2月26日に単行本が発売された千早茜さんの食エッセイ『しつこく わるい食べもの』。3月26日(金)より、電子書籍の配信も開始されました。どこから読んでも面白い35話が、デジタルでも楽しめます。
電子書籍では前作に続き、挿画をオールカラーで収録。洋菓子「フランセ」「キャラメルゴーストハウス」のビジュアルなどでも人気のイラストレーター、北澤平祐さんの世界をお楽しみください。
そして、単に美味を愛でるエッセイではないのが本書の魅力。書評家の吉田伸子さんはこう語っています。

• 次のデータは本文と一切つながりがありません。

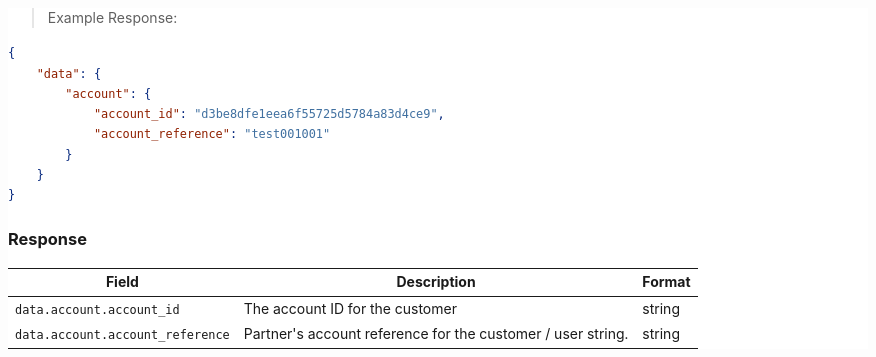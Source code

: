 > Example Response:

```json
{
    "data": {
        "account": {
            "account_id": "d3be8dfe1eea6f55725d5784a83d4ce9",
            "account_reference": "test001001"
        }
    }
}
```
### Response

Field | Description | Format
--------- | -------- | -----------
`data.account.account_id`| The account ID for the customer | string
`data.account.account_reference`| Partner's account reference for the customer / user string. | string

千早さんの核にあるのは、「自由」なのだ。(中略)何者からも、何事からも、自由たらんとすること。だからこそ、彼女は、その自由を脅かされそうになったり、もぎ取られそうになったり、自分の求める自由とは違う自由を押し付けられそうになったりすることに、鋭敏であるのだ、と。
そのことが端的にあらわれるのが、たべものに関する場合なのだ。たとえば「おいしい呪い」の章。ここで描かれているのは、味の評価について、「おいしいでしょう」と押しつけられることへの嫌悪、である。(中略)千早さんは、書く。「できるなら『おいしい』以外の言葉で食べものを人に勧めたい」と。そこには、自らが自由を欲するのと同時に、何かを押し付けることで、他者の自由を奪いたくない、他者の自由を尊重したい、という千早さんの姿勢、がある。
(「HB」掲載 書評「自由であることへの希求」より)
「わるたべ」シリーズを貫く千早さんの美学は、前作『わるい食べもの』刊行時にも大きな反響があり、雑誌などで多く取り上げられましたが、本書も早速『Precious』4月号、『日経エンタテインメント!』4月号のブックレビューで紹介されました。
本書の後半では、コロナ禍以降についても描かれます。ゆらぐ世界を反映したリアルな記録を、電子版でもぜひ!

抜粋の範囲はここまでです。